Hargrave lies north of the road from Higham Ferrers to Kimbolton, at a height of about 200 ft.; and is bounded by Huntingdonshire on the east and Bedfordshire on the south. It has an area of 1,429 acres, of which the greater part is now grass. The soil is Oxford Clay: subsoil chiefly chalky clay. Its population, which in 1801 was 158, and 378 in 1871, was 239 in 1931, mainly employed in agriculture, and some shoemaking.
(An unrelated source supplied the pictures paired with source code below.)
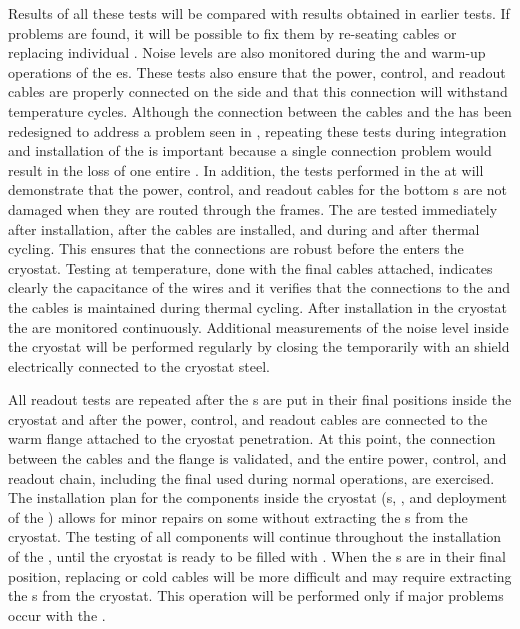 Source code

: Results of all these tests will be compared with results obtained 
in earlier  tests.  If problems are found, it will be possible 
to fix them by re-seating cables or replacing individual .
Noise levels are also monitored during the \cooldown and warm-up 
operations of the \coldbox{}es. These tests also ensure that the power,
control, and readout cables are properly connected
on the  side and that this connection will withstand temperature 
cycles. 
Although the connection between the cables and the 
has been redesigned to address a problem %
seen in , repeating these tests during integration
and installation of the  is important because a single connection problem would
result in the loss of one entire . 
In addition, the tests 
performed in the \coldbox at  will demonstrate that the power, control, and
readout cables for the bottom s are not damaged when they are routed 
through the  frames. 
The  are tested immediately after installation, after the cables are installed, and during and after thermal cycling. This ensures that the connections are robust before the  enters the cryostat.  Testing at  temperature, done with the final cables attached, indicates clearly the capacitance of the wires and it verifies that the connections to the  and the cables is maintained during thermal cycling.  After installation in the cryostat the  are monitored continuously. 
%
Additional measurements of the noise
level inside the cryostat will be performed regularly by closing 
the  temporarily with an  shield electrically connected 
to the cryostat steel. 

All readout tests are repeated after the s are put
in their final positions inside the cryostat and after the power, control, and
readout cables are connected to the warm flange attached to the cryostat
penetration. At this point, the connection between the cables and the flange
is validated, and the entire power, control, and readout chain, including the
final  used during normal operations, are exercised. The
installation plan for the  components inside the cryostat (s,
, and deployment of the ) allows for minor repairs on some  without extracting
the s from the cryostat. The testing of all  components
will continue throughout the installation of %
the , 
until the cryostat is ready to be filled with .  When the 
s are in their final position, replacing  
or cold cables will be more difficult and may require extracting the s 
from the cryostat. This operation will be performed only if major problems occur with the .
The village, which is scattered and straggling, lies along a road branching north from the eastern end of the Higham Ferrers road. At its southern end is Top Farm, with the Grove to the west of it, and to the north the school, erected in 1857, and the smithy. A little farther north still lies the church, pleasantly situated among trees, with the rectory to the west of it. The rectory house is a late-16th-century building of coursed freestone rubble, with middle projecting porch carried up the full height of its two stories and breaking the eaved roof with a coped gable. The house has been much restored and altered, and only one of the original stone mullioned windows (fn. 1) remains at the back, now covered by a modern addition between two end wings which run westward from the main block. The porch doorway has a plain chamfered four-centred head, (fn. 2) and in one of the lower rooms is a good stone fire-place, with four-centred moulded arch. The principal, or east front is about 60 ft. in length, with red tiled roof, modern wooden dormer windows, and good chimneys with wind-breaks. The end of the northwest wing is of timber and plaster, and there is a modern addition on the north side.
Churchwardens' accounts depict the changes which have taken place in the aspect of this little village. In 1710 sixpence was paid for lopping the willows at the Green, long since vanished; and in 1777 6s. for fencing the Church Spinney, the gates and posts from which were taken to the allotment in Rowley Field in 1802, the year of the inclosure. The Church Spinney, otherwise called Crow Spinney, was on the north side of the 'great moat'. In 1868 the rector added a slip to the churchyard, and the public path down the spinney was by consent diverted to the village street. (fn. 3)
Hargrave Hall, at the south-western angle of the parish, with New England Farm to the east of it, is occupied by Sir Charles Kenneth Murchison, J.P., and the Grange by Francis Isaac Newton.
There is a Methodist chapel, built in 1860.
Manors
Before the Conquest HARGRAVE was held freely by Ailric. In the Domesday Survey Hargrave was returned in Rothwell Hundred among the lands of William Peverel, of whom Eustace was then holding ½ hide there, worth 68d. The soc pertained to Higham Ferrers. (fn. 4) In the Northamptonshire Survey ½ hide was held by Harold, and two other holdings were then recorded: 3 small virgates held by Ralf de Foleville, and 3 small virgates held by Richard and Roger de Costentyn, (fn. 5) these having probably been included, in the Domesday Survey, in Raunds, of which manor a manor of Hargrave was a member in the 13th century. (fn. 6)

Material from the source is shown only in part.